Osteuropa bei uns: Rückt der “Nationalismus aus der Ferne” gefährlich nah?

Osteuropa bei uns: Rückt der “Nationalismus aus der Ferne” gefährlich nah?

ZOiS Spotlight 5/2017 von Tatiana Golova (12.4.2017)

Migrantische Minderheiten wurden in der Geschichte und in der Gegenwart immer wieder kollektiv mit dem Verdacht konfrontiert, ihrem neuen Gemeinwesen gegenüber illoyal zu sein. Welche konkreten Formen dieser Verdacht annimmt, ist historisch verschieden. Neben staatlich organisierter Exklusion, etwa in Form von Internierung oder Berufsverboten, werden Minderheiten auch beim Zugang zu privaten oder kollektiven Gütern diskriminiert. Doch die Exklusion kann sich auch jenseits institutioneller Rahmen, in massenmedialen und alltäglichen Diskursen abspielen.

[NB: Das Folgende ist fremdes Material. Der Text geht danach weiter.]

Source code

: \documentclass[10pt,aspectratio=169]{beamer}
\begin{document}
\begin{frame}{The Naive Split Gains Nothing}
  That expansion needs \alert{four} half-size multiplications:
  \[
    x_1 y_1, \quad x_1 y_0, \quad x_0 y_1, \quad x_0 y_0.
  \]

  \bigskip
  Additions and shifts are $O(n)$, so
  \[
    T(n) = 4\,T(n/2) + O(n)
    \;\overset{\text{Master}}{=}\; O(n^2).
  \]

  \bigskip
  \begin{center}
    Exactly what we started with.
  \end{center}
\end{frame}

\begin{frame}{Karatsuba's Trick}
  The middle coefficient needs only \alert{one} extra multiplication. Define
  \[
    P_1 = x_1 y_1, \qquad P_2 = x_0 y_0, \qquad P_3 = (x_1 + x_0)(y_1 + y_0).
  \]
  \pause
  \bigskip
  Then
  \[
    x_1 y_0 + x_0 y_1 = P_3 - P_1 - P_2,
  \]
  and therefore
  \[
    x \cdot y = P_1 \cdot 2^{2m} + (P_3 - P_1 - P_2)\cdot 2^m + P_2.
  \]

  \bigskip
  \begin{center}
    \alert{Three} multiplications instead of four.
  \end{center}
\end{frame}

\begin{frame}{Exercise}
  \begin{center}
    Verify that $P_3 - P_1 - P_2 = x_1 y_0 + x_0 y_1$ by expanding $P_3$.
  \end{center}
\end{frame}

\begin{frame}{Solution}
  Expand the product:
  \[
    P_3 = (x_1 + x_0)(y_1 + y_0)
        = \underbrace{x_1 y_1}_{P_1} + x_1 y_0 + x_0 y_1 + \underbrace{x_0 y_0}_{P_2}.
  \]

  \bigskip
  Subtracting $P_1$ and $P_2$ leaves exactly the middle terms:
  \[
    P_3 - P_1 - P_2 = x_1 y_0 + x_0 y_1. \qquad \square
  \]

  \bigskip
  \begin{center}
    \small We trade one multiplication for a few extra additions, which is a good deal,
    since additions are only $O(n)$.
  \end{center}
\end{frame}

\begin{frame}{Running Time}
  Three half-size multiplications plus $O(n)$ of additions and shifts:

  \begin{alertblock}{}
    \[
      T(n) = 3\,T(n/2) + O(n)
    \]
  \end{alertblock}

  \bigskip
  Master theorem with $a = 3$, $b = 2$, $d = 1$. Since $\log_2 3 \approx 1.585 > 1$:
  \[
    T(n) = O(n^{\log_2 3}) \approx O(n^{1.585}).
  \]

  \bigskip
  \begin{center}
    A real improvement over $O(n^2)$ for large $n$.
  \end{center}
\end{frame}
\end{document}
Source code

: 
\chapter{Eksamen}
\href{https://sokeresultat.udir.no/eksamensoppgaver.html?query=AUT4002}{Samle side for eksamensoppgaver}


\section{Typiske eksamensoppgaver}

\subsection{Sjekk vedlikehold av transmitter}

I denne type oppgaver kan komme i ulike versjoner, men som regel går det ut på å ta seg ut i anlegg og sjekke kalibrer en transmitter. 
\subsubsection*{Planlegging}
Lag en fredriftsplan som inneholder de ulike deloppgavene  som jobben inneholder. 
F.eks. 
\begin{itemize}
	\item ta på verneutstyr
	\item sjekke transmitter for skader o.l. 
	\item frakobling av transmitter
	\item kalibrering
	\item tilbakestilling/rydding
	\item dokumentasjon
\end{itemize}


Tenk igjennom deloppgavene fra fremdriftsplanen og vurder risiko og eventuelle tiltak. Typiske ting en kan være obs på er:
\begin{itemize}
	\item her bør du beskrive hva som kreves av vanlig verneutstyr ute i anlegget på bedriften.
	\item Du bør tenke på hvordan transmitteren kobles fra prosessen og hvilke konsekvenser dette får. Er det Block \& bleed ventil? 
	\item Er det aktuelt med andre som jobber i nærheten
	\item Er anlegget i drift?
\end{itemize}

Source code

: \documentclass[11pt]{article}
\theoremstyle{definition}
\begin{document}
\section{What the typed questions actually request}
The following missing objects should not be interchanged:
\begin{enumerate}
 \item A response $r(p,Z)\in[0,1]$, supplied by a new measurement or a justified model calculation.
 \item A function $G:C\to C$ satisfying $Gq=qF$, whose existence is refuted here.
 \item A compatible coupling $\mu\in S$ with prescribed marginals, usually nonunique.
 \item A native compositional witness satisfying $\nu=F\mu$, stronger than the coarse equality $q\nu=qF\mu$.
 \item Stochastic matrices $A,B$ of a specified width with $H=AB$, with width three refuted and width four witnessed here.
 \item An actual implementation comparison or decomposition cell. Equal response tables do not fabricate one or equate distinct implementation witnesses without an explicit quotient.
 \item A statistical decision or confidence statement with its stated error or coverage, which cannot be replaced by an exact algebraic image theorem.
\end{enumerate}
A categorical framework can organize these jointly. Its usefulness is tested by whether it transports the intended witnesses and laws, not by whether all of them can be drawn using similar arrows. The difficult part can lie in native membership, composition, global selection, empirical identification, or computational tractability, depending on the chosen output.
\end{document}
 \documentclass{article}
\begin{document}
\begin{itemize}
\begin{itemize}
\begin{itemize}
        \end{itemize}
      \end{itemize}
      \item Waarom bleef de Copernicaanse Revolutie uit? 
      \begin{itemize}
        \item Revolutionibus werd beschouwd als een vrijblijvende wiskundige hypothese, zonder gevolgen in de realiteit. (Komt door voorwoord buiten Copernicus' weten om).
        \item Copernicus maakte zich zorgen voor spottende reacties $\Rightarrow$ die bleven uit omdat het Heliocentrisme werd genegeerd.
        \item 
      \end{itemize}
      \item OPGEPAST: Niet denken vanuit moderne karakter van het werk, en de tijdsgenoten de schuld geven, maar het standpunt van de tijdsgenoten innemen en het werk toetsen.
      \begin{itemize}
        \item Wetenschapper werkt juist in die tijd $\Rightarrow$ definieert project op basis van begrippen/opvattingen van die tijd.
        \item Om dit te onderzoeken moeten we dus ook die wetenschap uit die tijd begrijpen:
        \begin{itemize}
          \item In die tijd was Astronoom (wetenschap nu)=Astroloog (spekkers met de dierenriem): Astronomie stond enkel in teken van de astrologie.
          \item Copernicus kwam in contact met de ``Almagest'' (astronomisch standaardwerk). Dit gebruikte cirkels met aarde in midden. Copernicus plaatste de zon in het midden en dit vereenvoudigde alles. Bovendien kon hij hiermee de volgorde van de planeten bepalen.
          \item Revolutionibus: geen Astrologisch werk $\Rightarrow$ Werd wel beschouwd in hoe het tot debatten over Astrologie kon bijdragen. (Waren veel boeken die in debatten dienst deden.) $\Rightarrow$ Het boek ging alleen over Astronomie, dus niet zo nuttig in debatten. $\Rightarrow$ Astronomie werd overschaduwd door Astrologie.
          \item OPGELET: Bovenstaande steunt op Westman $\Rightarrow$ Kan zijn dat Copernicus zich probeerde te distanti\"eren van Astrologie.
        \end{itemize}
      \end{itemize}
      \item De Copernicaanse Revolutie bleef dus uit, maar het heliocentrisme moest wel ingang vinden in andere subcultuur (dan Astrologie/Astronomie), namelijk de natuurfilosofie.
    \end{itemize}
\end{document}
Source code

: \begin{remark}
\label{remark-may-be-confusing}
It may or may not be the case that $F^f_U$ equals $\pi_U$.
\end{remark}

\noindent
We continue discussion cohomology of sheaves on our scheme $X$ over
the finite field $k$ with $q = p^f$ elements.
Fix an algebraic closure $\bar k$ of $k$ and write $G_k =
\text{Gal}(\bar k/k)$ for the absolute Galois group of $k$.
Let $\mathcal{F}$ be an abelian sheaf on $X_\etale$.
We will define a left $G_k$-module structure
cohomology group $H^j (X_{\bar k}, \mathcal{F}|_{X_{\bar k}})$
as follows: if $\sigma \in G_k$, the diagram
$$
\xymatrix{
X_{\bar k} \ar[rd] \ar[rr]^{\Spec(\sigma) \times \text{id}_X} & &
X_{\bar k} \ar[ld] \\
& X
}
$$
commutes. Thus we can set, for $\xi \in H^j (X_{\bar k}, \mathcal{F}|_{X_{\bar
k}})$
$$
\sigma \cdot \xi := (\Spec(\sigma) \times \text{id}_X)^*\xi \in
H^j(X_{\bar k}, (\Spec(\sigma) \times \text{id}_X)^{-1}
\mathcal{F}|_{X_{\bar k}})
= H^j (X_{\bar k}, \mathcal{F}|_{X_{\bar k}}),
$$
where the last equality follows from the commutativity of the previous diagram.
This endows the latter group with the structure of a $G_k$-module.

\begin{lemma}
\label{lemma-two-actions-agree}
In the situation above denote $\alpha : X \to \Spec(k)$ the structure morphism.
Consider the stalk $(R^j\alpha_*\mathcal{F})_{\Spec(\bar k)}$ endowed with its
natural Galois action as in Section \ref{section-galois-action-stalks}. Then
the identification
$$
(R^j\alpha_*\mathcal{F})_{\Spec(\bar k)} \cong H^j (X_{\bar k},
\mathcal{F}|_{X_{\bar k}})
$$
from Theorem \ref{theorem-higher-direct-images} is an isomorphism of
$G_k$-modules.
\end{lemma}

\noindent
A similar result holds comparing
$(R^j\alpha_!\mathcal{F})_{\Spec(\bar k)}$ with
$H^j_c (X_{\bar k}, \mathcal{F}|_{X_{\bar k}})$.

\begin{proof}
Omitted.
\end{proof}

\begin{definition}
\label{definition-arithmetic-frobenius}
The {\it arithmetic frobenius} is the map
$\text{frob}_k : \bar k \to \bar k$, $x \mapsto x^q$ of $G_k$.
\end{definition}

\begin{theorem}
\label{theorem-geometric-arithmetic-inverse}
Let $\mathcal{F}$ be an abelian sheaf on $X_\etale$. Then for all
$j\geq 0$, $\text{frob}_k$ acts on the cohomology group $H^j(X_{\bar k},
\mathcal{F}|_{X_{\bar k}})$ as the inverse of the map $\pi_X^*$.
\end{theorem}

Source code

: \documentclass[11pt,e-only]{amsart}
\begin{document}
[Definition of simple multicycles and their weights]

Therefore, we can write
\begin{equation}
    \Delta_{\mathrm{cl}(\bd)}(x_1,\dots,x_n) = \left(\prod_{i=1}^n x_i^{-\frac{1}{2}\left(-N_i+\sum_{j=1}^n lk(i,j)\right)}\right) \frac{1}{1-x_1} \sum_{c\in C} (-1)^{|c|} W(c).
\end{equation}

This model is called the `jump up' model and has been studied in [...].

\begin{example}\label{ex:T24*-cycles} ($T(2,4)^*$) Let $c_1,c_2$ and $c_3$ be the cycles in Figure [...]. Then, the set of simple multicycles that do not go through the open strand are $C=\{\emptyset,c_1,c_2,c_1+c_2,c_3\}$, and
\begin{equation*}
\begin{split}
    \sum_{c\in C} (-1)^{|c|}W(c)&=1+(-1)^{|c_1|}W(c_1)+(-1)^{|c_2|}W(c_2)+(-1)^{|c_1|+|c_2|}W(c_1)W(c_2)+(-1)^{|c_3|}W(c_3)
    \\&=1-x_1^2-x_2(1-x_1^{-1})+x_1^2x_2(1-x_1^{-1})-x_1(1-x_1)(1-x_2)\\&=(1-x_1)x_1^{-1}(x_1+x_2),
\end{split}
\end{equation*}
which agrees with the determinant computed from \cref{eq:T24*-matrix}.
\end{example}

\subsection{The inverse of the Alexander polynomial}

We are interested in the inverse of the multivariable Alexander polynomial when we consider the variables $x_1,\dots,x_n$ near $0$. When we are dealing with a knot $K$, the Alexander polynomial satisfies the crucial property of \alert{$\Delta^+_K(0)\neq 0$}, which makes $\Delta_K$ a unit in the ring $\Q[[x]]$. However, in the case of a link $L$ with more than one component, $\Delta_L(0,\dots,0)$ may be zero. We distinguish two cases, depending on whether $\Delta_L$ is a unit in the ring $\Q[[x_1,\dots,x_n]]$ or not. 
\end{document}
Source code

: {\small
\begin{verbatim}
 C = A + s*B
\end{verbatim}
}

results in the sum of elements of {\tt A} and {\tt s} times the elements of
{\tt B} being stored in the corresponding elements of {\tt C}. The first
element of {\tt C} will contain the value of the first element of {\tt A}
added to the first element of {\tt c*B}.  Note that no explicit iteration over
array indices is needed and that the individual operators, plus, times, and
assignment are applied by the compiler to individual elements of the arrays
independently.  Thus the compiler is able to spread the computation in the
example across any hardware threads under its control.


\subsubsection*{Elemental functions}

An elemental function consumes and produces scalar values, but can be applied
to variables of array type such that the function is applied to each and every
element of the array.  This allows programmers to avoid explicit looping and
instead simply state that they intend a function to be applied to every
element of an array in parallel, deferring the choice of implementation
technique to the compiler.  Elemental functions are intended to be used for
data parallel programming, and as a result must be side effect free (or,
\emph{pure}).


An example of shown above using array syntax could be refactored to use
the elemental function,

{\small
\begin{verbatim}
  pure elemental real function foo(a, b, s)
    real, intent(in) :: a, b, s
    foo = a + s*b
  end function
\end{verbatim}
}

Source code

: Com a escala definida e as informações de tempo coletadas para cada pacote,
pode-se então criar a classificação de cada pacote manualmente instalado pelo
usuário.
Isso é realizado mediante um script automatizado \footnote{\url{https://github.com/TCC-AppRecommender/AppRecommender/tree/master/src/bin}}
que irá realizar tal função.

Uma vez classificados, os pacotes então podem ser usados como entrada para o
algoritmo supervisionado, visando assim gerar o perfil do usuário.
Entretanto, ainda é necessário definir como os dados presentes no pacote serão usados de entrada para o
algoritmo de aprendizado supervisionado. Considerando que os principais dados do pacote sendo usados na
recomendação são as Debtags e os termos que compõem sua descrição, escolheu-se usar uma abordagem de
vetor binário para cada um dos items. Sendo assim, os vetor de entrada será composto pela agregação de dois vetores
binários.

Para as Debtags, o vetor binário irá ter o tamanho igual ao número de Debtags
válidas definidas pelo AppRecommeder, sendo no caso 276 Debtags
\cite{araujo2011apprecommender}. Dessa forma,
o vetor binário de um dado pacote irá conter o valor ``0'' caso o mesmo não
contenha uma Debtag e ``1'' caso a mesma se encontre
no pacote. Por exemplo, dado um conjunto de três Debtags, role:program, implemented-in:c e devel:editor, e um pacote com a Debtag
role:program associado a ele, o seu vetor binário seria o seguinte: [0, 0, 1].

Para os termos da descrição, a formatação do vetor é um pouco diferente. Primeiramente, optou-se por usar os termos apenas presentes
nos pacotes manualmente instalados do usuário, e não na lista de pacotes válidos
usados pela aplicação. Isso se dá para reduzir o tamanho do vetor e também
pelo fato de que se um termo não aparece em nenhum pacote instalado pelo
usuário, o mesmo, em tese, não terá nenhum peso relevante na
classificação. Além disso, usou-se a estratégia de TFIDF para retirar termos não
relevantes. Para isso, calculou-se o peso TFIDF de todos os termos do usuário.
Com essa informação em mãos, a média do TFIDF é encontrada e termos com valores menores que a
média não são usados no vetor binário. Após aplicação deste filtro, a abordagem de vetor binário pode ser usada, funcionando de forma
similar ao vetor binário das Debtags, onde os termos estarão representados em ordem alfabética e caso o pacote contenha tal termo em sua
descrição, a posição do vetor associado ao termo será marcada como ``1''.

Seit etwas über einem Jahr werden in Deutschland Eingewanderte aus dem (post)sowjetischen Raum – in der öffentlichen Wahrnehmung oft auf die größte Gruppe der „Russlanddeutschen“ oder gar „Russen“ reduziert – immer wieder solchen diskursiven kollektiven Verdächtigungen ausgesetzt. Ein wichtiger Auslöser dafür war der so genannte Fall Lisa, der schnell auch transnationale Facetten zeigte. Es ging um eine Minderjährige aus einer russlanddeutschen Familie in Berlin, die angeblich durch Flüchtlinge bzw. „Südländer“ entführt und vergewaltigt worden war. Es wurde über Messenger-Dienste mobilisiert, russische Medien berichteten tendenziös über den unfähigen bzw. gleichgültigen deutschen Staat, der dem Flüchtlingsproblem nicht gewachsen sei; es gab emotional aufgeladene und von Verunsicherung geprägte Kundgebungen, auf denen Reden auf Deutsch und Russisch gehalten wurden, und sogar der russische Außenminister versprach, sich gegebenenfalls um „unser Mädchen“ zu kümmern. Nachdem geklärt wurde, dass die Initialgeschichte nicht stimmte, war die Luft aus der Mobilisierung raus. Das Misstrauen gegenüber der wiederentdeckten „Gruppe“ aber blieb, und der genannte Fall wird immer wieder als Beispiel bemüht: Stehen die Russlanddeutschen unter dem Einfluss von russischen staatlichen Medien und sind eine Art Russlands „fünfte Kolonne“ in Deutschland? Werden sie zu Putins Geheimwaffe gegen Merkel? Wählen sie alle rechtspopulistische Parteien? Sind sie eine Gefahr für unsere Demokratie und unsere Sicherheit?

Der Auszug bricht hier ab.